Once upon a time (2015) I was playing around with Lego Mindstorms together with my kids. Inspired by the successes of a friend to inspire his kids, I thought building sumo wrestling robots would be the right thing to do.
There was a problem though. We only had one Lego Mindstorms kit, and it takes two to tango. So, I went in to "dad can build one" mode. I challenged my kids to build and program the Lego robot and I would kick their butt in sumo wrestling with my soon to be built bot! Long story short: my bot lost miserably, it was severely out-powered and pushed into its misery outside of the ring. Kids loved to make fun of how slow my bot was...
Well, since I had build the needed parts and actually had a robotic platform up and running, I thought I use it for something else. I had seen a cute little robot (can't remember what it was called) in a robotics workshop for kids that would allow you to "program" the robot by entering a sequence of moves and then have the robot follow them. I thought this would be a good new life for the sad sumo!
Stepper Motor Lego BrickMost important piece of hardware is the stepper motor Lego brick. I literary had dozens of 28BYJ-48 stepper motors laying around because of another project. So of course I 3D-printed Lego adapters for them! As with any attempt at printing Lego you can get it ok-ish but never to fit as nicely as the originals.

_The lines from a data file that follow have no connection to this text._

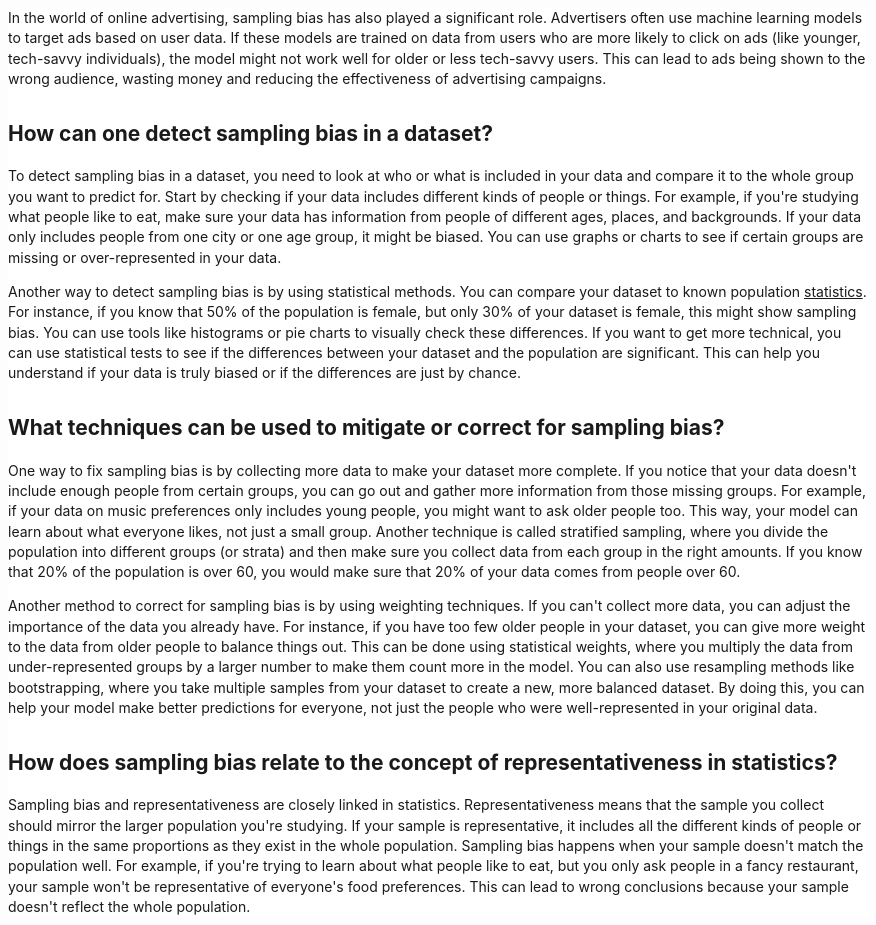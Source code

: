 In the world of online advertising, sampling bias has also played a significant role. Advertisers often use machine learning models to target ads based on user data. If these models are trained on data from users who are more likely to click on ads (like younger, tech-savvy individuals), the model might not work well for older or less tech-savvy users. This can lead to ads being shown to the wrong audience, wasting money and reducing the effectiveness of advertising campaigns.

## How can one detect sampling bias in a dataset?

To detect sampling bias in a dataset, you need to look at who or what is included in your data and compare it to the whole group you want to predict for. Start by checking if your data includes different kinds of people or things. For example, if you're studying what people like to eat, make sure your data has information from people of different ages, places, and backgrounds. If your data only includes people from one city or one age group, it might be biased. You can use graphs or charts to see if certain groups are missing or over-represented in your data.

Another way to detect sampling bias is by using statistical methods. You can compare your dataset to known population [statistics](/wiki/bayesian-statistics). For instance, if you know that 50% of the population is female, but only 30% of your dataset is female, this might show sampling bias. You can use tools like histograms or pie charts to visually check these differences. If you want to get more technical, you can use statistical tests to see if the differences between your dataset and the population are significant. This can help you understand if your data is truly biased or if the differences are just by chance.

## What techniques can be used to mitigate or correct for sampling bias?

One way to fix sampling bias is by collecting more data to make your dataset more complete. If you notice that your data doesn't include enough people from certain groups, you can go out and gather more information from those missing groups. For example, if your data on music preferences only includes young people, you might want to ask older people too. This way, your model can learn about what everyone likes, not just a small group. Another technique is called stratified sampling, where you divide the population into different groups (or strata) and then make sure you collect data from each group in the right amounts. If you know that 20% of the population is over 60, you would make sure that 20% of your data comes from people over 60.

Another method to correct for sampling bias is by using weighting techniques. If you can't collect more data, you can adjust the importance of the data you already have. For instance, if you have too few older people in your dataset, you can give more weight to the data from older people to balance things out. This can be done using statistical weights, where you multiply the data from under-represented groups by a larger number to make them count more in the model. You can also use resampling methods like bootstrapping, where you take multiple samples from your dataset to create a new, more balanced dataset. By doing this, you can help your model make better predictions for everyone, not just the people who were well-represented in your original data.

## How does sampling bias relate to the concept of representativeness in statistics?

Sampling bias and representativeness are closely linked in statistics. Representativeness means that the sample you collect should mirror the larger population you're studying. If your sample is representative, it includes all the different kinds of people or things in the same proportions as they exist in the whole population. Sampling bias happens when your sample doesn't match the population well. For example, if you're trying to learn about what people like to eat, but you only ask people in a fancy restaurant, your sample won't be representative of everyone's food preferences. This can lead to wrong conclusions because your sample doesn't reflect the whole population.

I wanted to make the stepper brick compact and versatile in true Lego spirit. I would say it turned out ok, but not as well as I had hoped. At a footprint of 6x8 it is a lot bigger than desired, limiting the use to quite large Lego builds. Integrating it into a build is fairly convenient thanks to the holes on the sides allowing Lego pin connectors to get a solid interface with other bricks.
I printed the brick in ABS plastic on my old Makerbot Thing-O-Matic, and apart from some bent corners it is quite ok.
Using IR as an interface for the Arduino Uno is just fantastic. Seriously it's great. I kid you not, best thing, since sliced bread, or cheese, you get it. Best. Thing. Ever.
Let me put it this way:
- Cheaper than mechanical buttons (you get 10 receivers for $5 on ebay)
- You can plug the TSOP4838 right into the Arduino board by spreading its legs a little and using A0 pin as input.
- I bet you have at least a few IR-remotes laying round to repurpose or borrow!
Having your build emit sounds is a must. Why?
- What would R2D2 be without sounds?
- It I GREAT to have audible feedback when pressing buttons to you know that you actually pressed the button.
- It is trivial to do, just connect a buzzer to GND and an IO-pin.
- Ridiculously cheap. Just search for "passive buzzer" on ebay.
As for making the actual sounds you can use the existing "tone" functions that are part of the Arduino standard libraries, or you can roll your own code. In this project I wrote my own code for making the beep because the library routine uses a timer that was also used by the IR library. As can be seen in the code, it's not really rocket science.
Conclusions?Well, it's always fun playing with Lego. Building things with Arduino is also fun. Not to mention robotics, that's fun as well. Oh, and 3D-printing stuff. And making things sound like R2D2!
I think I might want to build a more compact Lego motor brick at some point. Would be nice to be able to build a small Lego robot. Like a 4x8 Lego car driving down the Lego streets. That would be nice...
UPDATE: Made a Smaller Version!I couldn't keep myself from making the robot more compact. Same robot, smaller footprint.
The smaller bot was made smaller by reducing the size of the stepper-to-Lego-adapters. The new adapters are 6x4. To make the axis stable it was offset from the motor axis and two 8-tooth gears was added. Since one of the gears needed to go directly onto the motor, I had to make it (and while at it I made the other one as well). 3D-printing a small Lego gear is more than my printer will handle, so I cut them with laser from acrylic instead (yes, I am a lucky bastard that have a laser).
The smaller adapters no longer house the drivers for the steppers, so they had to be somewhere else. Digging in my pile of unused stuff, I found a Nano to use instead of the Uno. Quite conveniently you can solder some ULN2803 driver IC:s right onto the edges of the Nano board. Bending and cutting some legs of course... IR-receiver was soldered to D13-3.3V-A0, and D13 driven low to act as ground :-). The buzzer got to live on the back of the board, soldered to D10-D12. I'd say this counts as a "proper" hack.
Conclusions for this smaller bot? It's smaller. It was fun. It works. It breaks. Don't make gears from acrylic... Need to re-design to not use such small fragile gears.